Problem -
Which lines in the records below contain the word "core"? Report each of them.

Excerpts from a dataset
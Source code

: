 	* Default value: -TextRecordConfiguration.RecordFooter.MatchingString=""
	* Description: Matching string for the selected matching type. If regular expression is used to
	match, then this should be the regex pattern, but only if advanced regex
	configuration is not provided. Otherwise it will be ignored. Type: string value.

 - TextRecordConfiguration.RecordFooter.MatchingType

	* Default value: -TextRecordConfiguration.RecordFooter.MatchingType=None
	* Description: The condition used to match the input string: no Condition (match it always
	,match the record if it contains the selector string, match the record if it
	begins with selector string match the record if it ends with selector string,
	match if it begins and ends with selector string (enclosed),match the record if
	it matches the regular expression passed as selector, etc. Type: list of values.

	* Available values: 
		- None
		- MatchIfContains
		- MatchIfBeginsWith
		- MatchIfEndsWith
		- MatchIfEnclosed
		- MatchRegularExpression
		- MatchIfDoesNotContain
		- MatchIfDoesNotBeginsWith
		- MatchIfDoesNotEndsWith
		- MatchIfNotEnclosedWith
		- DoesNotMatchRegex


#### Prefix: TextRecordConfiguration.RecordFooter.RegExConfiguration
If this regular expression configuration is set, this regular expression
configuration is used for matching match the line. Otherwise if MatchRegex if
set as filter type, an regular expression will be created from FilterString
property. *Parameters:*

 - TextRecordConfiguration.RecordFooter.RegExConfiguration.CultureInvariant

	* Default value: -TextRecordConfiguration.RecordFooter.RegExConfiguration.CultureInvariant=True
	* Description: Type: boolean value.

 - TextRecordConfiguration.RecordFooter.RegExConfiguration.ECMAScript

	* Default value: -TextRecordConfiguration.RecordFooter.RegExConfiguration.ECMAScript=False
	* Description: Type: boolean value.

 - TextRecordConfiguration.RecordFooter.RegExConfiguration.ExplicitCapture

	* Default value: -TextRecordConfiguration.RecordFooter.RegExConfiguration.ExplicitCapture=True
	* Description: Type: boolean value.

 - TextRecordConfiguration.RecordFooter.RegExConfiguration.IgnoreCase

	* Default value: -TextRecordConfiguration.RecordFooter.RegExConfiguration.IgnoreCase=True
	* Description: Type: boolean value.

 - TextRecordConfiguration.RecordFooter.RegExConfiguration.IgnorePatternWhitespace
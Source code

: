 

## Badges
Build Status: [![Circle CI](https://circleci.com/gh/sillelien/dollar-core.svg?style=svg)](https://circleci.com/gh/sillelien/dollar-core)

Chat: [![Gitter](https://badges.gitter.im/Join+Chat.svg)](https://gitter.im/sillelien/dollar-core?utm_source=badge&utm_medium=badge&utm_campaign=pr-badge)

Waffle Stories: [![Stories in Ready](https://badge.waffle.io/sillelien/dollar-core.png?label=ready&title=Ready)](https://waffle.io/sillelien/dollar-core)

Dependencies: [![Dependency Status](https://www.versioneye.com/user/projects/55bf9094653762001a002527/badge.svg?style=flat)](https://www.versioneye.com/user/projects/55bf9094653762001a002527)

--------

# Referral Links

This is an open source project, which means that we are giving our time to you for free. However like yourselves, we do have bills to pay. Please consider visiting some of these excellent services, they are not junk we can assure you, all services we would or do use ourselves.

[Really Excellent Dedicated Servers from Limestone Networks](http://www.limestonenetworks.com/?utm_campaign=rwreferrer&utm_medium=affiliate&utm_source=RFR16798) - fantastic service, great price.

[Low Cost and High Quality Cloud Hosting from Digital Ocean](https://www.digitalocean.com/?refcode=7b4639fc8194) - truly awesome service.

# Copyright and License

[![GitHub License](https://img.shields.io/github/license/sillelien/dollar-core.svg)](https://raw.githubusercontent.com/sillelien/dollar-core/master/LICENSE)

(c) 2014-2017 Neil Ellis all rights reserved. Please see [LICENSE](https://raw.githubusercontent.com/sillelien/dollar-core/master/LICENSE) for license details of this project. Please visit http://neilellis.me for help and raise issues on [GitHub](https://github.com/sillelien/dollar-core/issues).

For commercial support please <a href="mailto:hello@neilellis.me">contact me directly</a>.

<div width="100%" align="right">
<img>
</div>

Written response -
Build Status: [![Circle CI](https://circleci.com/gh/sillelien/dollar-core.svg?style=svg)](https://circleci.com/gh/sillelien/dollar-core)
Chat: [![Gitter](https://badges.gitter.im/Join+Chat.svg)](https://gitter.im/sillelien/dollar-core?utm_source=badge&utm_medium=badge&utm_campaign=pr-badge)
Waffle Stories: [![Stories in Ready](https://badge.waffle.io/sillelien/dollar-core.png?label=ready&title=Ready)](https://waffle.io/sillelien/dollar-core)
[![GitHub License](https://img.shields.io/github/license/sillelien/dollar-core.svg)](https://raw.githubusercontent.com/sillelien/dollar-core/master/LICENSE)
(c) 2014-2017 Neil Ellis all rights reserved. Please see [LICENSE](https://raw.githubusercontent.com/sillelien/dollar-core/master/LICENSE) for license details of this project. Please visit http://neilellis.me for help and raise issues on [GitHub](https://github.com/sillelien/dollar-core/issues).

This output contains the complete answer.